In the t-th iteration, the RSU samples data from the vehicles and broadcasts the current parameters from the model parameters g^(t,0)_k to the onboard client. The empirical loss over local data typically defines the local objective L_k. Each vehicle then estimates its cluster identity and obtains the corresponding training model by finding the model parameter that yields minimum loss on its test data,

g^{(t+1, 0)}_k,jt = arg min L_k(D^test_k;g^(t,0)_{k, jt}) (6)

Afterward, the vehicles perform τ-step stochastic gradient descent update, and these updated parameters g^(t+1,0)_k are then sent back to the RSU. The vehicles and RSU only communicate logits instead of model parameters. The formula for the local model update of each vehicle in each round is as follows:

\(\begin{align}w_{k}^{(t, r+1)}=w_{\mathrm{k}}^{(t, r)}-\eta \cdot h_{k}\left(w_{\mathrm{k}}^{(t, r)} ; \bar{s}_{k}^{(t, 0)}\right)\end{align}\) (7)

\(\begin{align}\begin{aligned} h_{k}\left(w_{k}^{(t, r)} ; \bar{s}_{k}^{(t, 0)}\right) & =\frac{2 \lambda}{\left|D_{k}\right|} \sum_{x \in D_{k}} \nabla g\left(w_{k}^{(t, r)}, x\right)^{T}\left(g\left(w_{k}^{(t, r)}, x\right)-\bar{g}_{k}^{(t, 0)}(x)\right) \\ & +\frac{1}{\mid \xi_{k}^{(t, r)}} \sum_{\xi \in \in \xi_{k}^{(t, r)} \mid} \nabla f\left(w_{k}^{(t, r)}, \xi\right)\end{aligned}\end{align}\) (8)

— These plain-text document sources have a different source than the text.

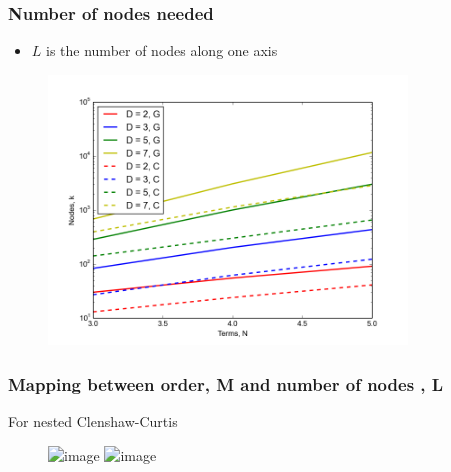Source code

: \documentclass{beamer}
\begin{document}
 
 \begin{frame}
  \frametitle{Number of nodes needed}
  \begin{itemize}
   \item $L$ is the number of nodes along one axis
  \end{itemize}

 \begin{figure}
  \includegraphics[width=0.85\textwidth]{dimensionality_nodes_sparse.png}
 \end{figure}
 \end{frame}

  
  \begin{frame}
   \frametitle{Mapping between order, M and number of nodes , L}
   For nested Clenshaw-Curtis
   \begin{figure}
    \includegraphics<1>[width=0.85\textwidth]{LvsM1.png}
    \includegraphics<2>[width=0.85\textwidth]{LvsM.png}
   \end{figure}

   

  \end{frame}

  
  
\end{document}
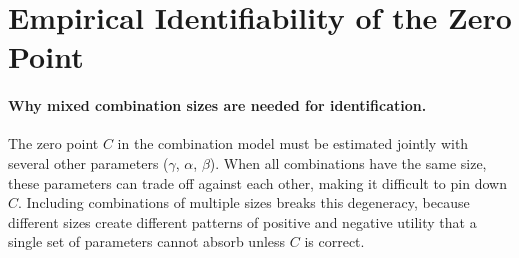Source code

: 







\section{Empirical Identifiability of the Zero Point}
\label{app:combination-identifiability}

\paragraph{Why mixed combination sizes are needed for identification.}
The zero point $C$ in the combination model must be estimated jointly with several other parameters ($\gamma$, $\alpha$, $\beta$). When all combinations have the same size, these parameters can trade off against each other, making it difficult to pin down $C$. Including combinations of multiple sizes breaks this degeneracy, because different sizes create different patterns of positive and negative utility that a single set of parameters cannot absorb unless $C$ is correct.

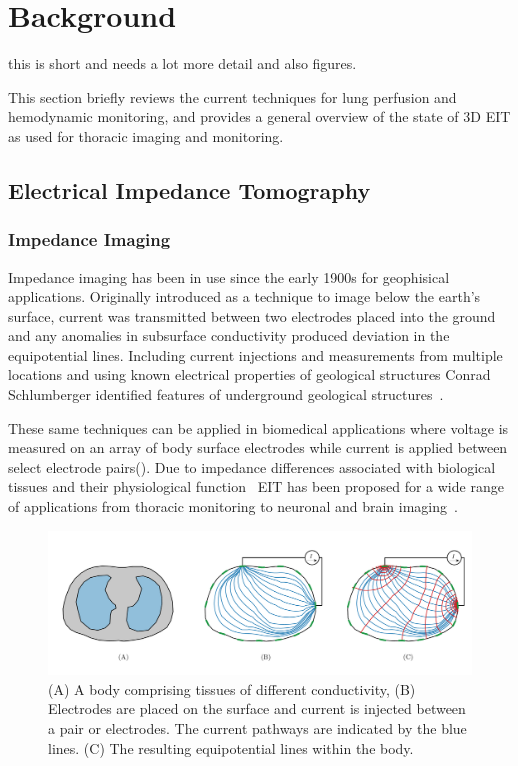 \chapter{Background}
this is short and needs a lot more detail and also figures.

This section briefly reviews the current techniques for lung perfusion and hemodynamic
monitoring, and provides a general overview 
of the state of 3D EIT as used for thoracic imaging and monitoring.

\section{Electrical Impedance Tomography}

\subsection{Impedance Imaging}
Impedance imaging has been in use since the early 1900s for geophisical applications.  
Originally introduced as a technique to image below the earth’s surface, 
current was transmitted between two electrodes placed into the ground and any 
anomalies in subsurface conductivity produced deviation 
in the equipotential lines. 
Including current injections and measurements from multiple locations and using known 
electrical properties of geological structures Conrad Schlumberger identified
features of underground geological structures~\parencite{allaud_schlumberger_1977}.

These same techniques can be applied in biomedical applications where
voltage is measured on an array of body surface electrodes 
while current is applied between select electrode pairs(). 
Due to impedance differences associated with biological tissues and their physiological 
function~\parencite{Geddes1967,McAdams1995}
EIT has been proposed for a wide range of applications from thoracic monitoring to neuronal and 
brain imaging~\parencite{Holder1992,Frerichs2016}. 

\begin{figure}
   \includegraphics[width=\textwidth]{background/imgs/current_and_equipotential_lines.pdf}
   \caption[Current and Equipotential lines]{\label{fig:cur_equip_line} 
   (A) A body comprising tissues of different conductivity, (B) Electrodes are placed on the surface 
   and current is injected between a pair or electrodes. The current pathways are indicated 
   by the blue lines. (C) The resulting equipotential lines within the body.}
\end{figure}

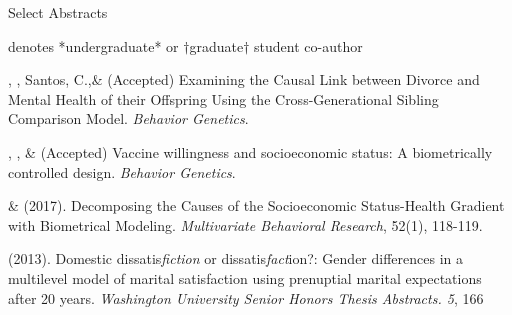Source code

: \begin{rSection}{\textrm{Select Abstracts}}%
\vspace{-1mm}\begin{center}\footnotesize{denotes *undergraduate* or $\dagger$graduate$\dagger$ student co-author}\end{center}\vspace{-1mm}
%
\begin{etaremune}

\item \kl, \jt, Santos, C.,\noteBns \& \meb (Accepted) Examining the Causal Link between Divorce and Mental Health of their Offspring Using the Cross-Generational Sibling Comparison Model. \textit{Behavior Genetics}. 

\item \jt, \kl, \& \meb (Accepted) Vaccine willingness and socioeconomic status: A biometrically controlled design. \textit{Behavior Genetics}. 

\item\meb \& \joe (2017). Decomposing the Causes of the Socioeconomic Status-Health Gradient with Biometrical Modeling. \textit{Multivariate Behavioral Research}, 52(1), 118-119. 

\item\meb (2013). Domestic dissatis{\em fiction} or dissatis{\em fact}ion?: Gender differences in a multilevel model of marital satisfaction using prenuptial marital expectations after 20 years. {\em Washington University Senior Honors Thesis Abstracts. 5}, 166

\end{etaremune}
\end{rSection}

The term w^(t,r)_k denotes the local model parameters of the vehicle k, η is the learning rate, ξ^(t,r)_k is the mini-batch randomly sampled from the dataset of local vehicle k, and D_k represents the data samples of vehicle k. The number of local iterations r is fixed for each round. We use w^(t+1,0)_k = w^(t,τ)_k to represent the local model updated by vehicle k after all the local iterations in iteration t. The RSU reuses updated parameters to form a dynamic vehicle cluster with similar data and computes the average parameter for each cluster.

5. Experiments

5.1 Experimental Settings

5.1.1 Datasets and Models

This paper evaluated the performance of the proposed model on two popular datasets: MNIST [22] and CIFAR-10 [23]. The dataset MNIST contains 60,000 training images and 10,000 testing images. MNIST has become a standard benchmark for evaluating the performance of new machine learning algorithms. The dataset CIFAR-10 consists of 60,000 32x32 color images in 10 classes which is divided into 50,000 training images and 10,000 testing images. It contains complex objects such as animals, ships, cars, and airplanes. Additionally, Belgium TSC [24] and GTSRB [25] datasets were used to assess the performance of environment perception in the context of autonomous driving. They include 62 classes of traffic signals and 42 classes of traffic signs. Each image in the Belgium TSC dataset represents a traffic sign captured under various environmental conditions. The dataset is designed to support research on traffic sign recognition and classification tasks. The dataset GTSRB covers a wide range of traffic sign classes, including speed limits, no-entry signs, yield signs, and various other regulatory, warning, and information signs commonly found on roadways.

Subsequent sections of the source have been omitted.